> Task to complete
Show the lines below where "must" occurs.

[Start of section]

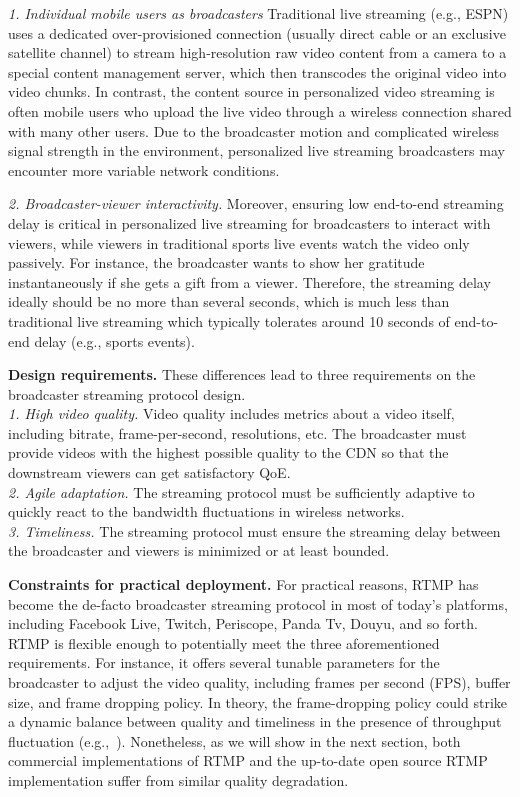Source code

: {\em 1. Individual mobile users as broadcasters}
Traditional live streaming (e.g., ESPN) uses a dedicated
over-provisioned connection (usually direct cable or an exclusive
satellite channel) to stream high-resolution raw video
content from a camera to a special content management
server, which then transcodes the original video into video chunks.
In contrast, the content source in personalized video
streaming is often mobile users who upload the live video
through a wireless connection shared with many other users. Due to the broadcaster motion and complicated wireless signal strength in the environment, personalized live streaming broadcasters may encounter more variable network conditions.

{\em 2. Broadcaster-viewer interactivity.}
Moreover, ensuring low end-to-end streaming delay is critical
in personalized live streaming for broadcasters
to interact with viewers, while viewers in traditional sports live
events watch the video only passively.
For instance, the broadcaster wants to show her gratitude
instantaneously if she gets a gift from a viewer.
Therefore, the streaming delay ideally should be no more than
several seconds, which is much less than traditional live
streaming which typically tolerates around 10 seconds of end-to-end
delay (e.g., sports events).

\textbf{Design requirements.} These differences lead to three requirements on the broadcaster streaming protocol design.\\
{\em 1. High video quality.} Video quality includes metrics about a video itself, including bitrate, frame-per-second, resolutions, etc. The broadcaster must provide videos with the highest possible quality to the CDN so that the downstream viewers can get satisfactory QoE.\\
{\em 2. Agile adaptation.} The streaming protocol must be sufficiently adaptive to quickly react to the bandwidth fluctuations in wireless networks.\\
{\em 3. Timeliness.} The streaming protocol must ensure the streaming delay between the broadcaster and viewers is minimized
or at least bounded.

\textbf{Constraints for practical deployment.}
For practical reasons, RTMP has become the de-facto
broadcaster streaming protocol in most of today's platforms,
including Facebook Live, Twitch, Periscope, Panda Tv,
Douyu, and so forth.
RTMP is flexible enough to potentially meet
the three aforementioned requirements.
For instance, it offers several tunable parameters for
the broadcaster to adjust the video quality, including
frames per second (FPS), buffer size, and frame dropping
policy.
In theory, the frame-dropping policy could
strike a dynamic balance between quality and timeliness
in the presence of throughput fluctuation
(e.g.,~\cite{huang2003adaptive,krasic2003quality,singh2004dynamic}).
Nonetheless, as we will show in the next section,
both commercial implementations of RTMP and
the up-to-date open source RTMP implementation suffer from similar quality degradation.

[End of section]
[Start of section]

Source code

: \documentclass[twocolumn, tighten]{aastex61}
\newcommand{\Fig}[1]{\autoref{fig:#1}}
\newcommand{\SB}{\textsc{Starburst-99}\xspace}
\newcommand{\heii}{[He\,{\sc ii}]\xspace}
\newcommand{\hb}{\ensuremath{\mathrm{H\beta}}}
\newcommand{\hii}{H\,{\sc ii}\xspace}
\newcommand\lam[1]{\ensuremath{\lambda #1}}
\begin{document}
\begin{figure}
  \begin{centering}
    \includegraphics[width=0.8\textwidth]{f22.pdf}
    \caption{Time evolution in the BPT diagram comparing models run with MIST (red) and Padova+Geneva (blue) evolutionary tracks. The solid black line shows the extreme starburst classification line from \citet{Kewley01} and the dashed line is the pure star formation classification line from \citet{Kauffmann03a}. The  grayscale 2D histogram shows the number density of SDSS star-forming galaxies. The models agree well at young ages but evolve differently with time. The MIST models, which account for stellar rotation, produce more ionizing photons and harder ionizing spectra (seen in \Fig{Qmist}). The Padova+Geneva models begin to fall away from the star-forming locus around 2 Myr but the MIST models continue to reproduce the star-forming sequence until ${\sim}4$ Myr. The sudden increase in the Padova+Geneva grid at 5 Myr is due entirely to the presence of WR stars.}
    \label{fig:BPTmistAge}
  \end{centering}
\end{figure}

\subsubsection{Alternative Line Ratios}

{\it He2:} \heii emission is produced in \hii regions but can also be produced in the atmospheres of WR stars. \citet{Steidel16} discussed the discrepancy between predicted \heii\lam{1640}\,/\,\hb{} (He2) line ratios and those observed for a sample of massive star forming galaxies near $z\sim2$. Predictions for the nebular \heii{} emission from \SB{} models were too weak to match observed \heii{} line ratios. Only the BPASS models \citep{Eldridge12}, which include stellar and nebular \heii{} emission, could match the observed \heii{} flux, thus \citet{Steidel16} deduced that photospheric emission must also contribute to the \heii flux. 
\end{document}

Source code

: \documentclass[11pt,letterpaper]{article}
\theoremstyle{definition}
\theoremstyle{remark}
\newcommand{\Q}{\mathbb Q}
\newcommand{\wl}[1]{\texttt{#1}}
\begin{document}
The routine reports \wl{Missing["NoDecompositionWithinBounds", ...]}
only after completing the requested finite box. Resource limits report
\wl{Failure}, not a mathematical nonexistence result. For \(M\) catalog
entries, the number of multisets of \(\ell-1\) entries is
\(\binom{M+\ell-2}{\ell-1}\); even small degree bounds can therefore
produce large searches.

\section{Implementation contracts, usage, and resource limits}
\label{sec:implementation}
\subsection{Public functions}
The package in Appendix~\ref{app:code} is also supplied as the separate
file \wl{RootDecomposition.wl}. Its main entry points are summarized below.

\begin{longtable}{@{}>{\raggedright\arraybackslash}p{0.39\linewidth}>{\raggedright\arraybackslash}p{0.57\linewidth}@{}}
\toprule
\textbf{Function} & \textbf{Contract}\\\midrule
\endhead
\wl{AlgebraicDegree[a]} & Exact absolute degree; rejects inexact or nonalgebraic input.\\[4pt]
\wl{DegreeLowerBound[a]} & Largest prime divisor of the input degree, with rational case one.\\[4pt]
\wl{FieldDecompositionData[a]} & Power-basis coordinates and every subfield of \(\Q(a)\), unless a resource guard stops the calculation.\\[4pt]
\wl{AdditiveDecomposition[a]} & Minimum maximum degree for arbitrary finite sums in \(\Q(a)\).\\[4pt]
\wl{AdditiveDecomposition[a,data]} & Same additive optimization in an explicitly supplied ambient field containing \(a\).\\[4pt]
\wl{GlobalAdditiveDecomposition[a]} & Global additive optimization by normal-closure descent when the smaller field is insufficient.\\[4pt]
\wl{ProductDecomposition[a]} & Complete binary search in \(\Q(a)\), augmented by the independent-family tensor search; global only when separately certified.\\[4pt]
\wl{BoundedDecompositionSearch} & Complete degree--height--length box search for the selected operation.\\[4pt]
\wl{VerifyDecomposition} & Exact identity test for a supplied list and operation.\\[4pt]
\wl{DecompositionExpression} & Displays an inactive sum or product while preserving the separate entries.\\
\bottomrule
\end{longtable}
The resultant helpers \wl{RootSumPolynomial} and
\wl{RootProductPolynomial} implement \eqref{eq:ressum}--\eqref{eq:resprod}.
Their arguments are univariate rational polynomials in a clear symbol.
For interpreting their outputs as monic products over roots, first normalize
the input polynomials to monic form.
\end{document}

[End of section]
[Start of section]

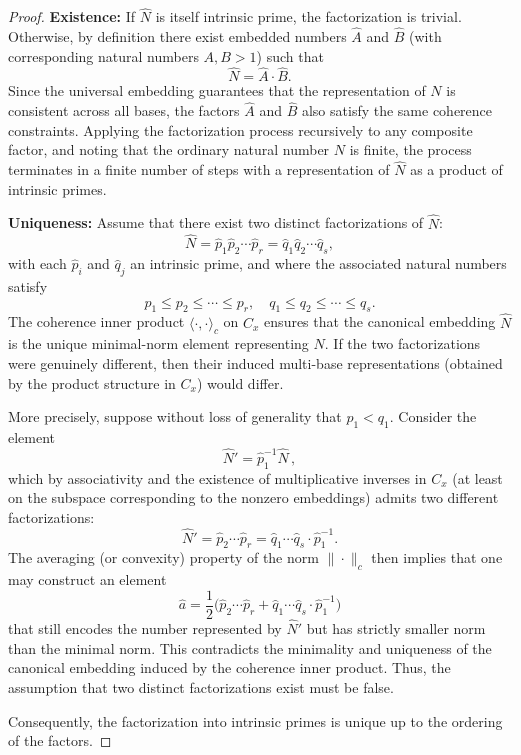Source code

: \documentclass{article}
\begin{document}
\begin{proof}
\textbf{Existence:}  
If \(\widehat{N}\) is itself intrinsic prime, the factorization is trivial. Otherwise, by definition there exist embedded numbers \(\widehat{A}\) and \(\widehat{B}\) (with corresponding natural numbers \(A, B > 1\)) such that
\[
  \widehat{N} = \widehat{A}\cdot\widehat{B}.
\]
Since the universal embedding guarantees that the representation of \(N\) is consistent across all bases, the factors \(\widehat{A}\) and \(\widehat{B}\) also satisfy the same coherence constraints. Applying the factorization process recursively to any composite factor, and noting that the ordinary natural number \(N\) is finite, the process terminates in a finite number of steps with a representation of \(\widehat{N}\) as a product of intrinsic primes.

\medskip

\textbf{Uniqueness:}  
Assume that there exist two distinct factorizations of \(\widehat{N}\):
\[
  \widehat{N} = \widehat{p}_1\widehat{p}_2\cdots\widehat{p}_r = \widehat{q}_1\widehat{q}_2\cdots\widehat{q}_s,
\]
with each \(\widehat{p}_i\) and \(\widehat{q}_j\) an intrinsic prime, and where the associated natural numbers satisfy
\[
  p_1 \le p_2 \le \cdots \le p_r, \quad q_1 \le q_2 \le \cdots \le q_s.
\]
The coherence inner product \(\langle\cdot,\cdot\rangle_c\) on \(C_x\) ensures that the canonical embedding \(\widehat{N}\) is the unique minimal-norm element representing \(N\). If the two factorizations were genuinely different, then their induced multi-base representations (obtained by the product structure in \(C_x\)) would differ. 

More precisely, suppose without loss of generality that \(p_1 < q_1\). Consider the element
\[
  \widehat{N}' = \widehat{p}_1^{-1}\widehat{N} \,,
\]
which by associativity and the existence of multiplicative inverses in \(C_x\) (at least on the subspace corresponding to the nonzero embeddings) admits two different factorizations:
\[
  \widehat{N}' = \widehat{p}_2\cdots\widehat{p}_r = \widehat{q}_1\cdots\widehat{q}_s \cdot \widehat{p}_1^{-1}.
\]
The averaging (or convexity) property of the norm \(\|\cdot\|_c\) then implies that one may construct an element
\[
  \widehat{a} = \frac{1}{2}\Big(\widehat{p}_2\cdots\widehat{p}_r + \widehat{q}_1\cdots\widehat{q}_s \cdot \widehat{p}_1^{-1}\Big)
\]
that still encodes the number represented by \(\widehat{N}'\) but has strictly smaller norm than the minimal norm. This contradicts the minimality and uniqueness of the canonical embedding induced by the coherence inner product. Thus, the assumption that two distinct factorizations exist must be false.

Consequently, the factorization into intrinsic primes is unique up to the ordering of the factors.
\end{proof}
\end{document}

[End of section]

> Finished exercise
{\em 1. High video quality.} Video quality includes metrics about a video itself, including bitrate, frame-per-second, resolutions, etc. The broadcaster must provide videos with the highest possible quality to the CDN so that the downstream viewers can get satisfactory QoE.\\
{\em 2. Agile adaptation.} The streaming protocol must be sufficiently adaptive to quickly react to the bandwidth fluctuations in wireless networks.\\
{\em 3. Timeliness.} The streaming protocol must ensure the streaming delay between the broadcaster and viewers is minimized
{\it He2:} \heii emission is produced in \hii regions but can also be produced in the atmospheres of WR stars. \citet{Steidel16} discussed the discrepancy between predicted \heii\lam{1640}\,/\,\hb{} (He2) line ratios and those observed for a sample of massive star forming galaxies near $z\sim2$. Predictions for the nebular \heii{} emission from \SB{} models were too weak to match observed \heii{} line ratios. Only the BPASS models \citep{Eldridge12}, which include stellar and nebular \heii{} emission, could match the observed \heii{} flux, thus \citet{Steidel16} deduced that photospheric emission must also contribute to the \heii flux. 
that still encodes the number represented by \(\widehat{N}'\) but has strictly smaller norm than the minimal norm. This contradicts the minimality and uniqueness of the canonical embedding induced by the coherence inner product. Thus, the assumption that two distinct factorizations exist must be false.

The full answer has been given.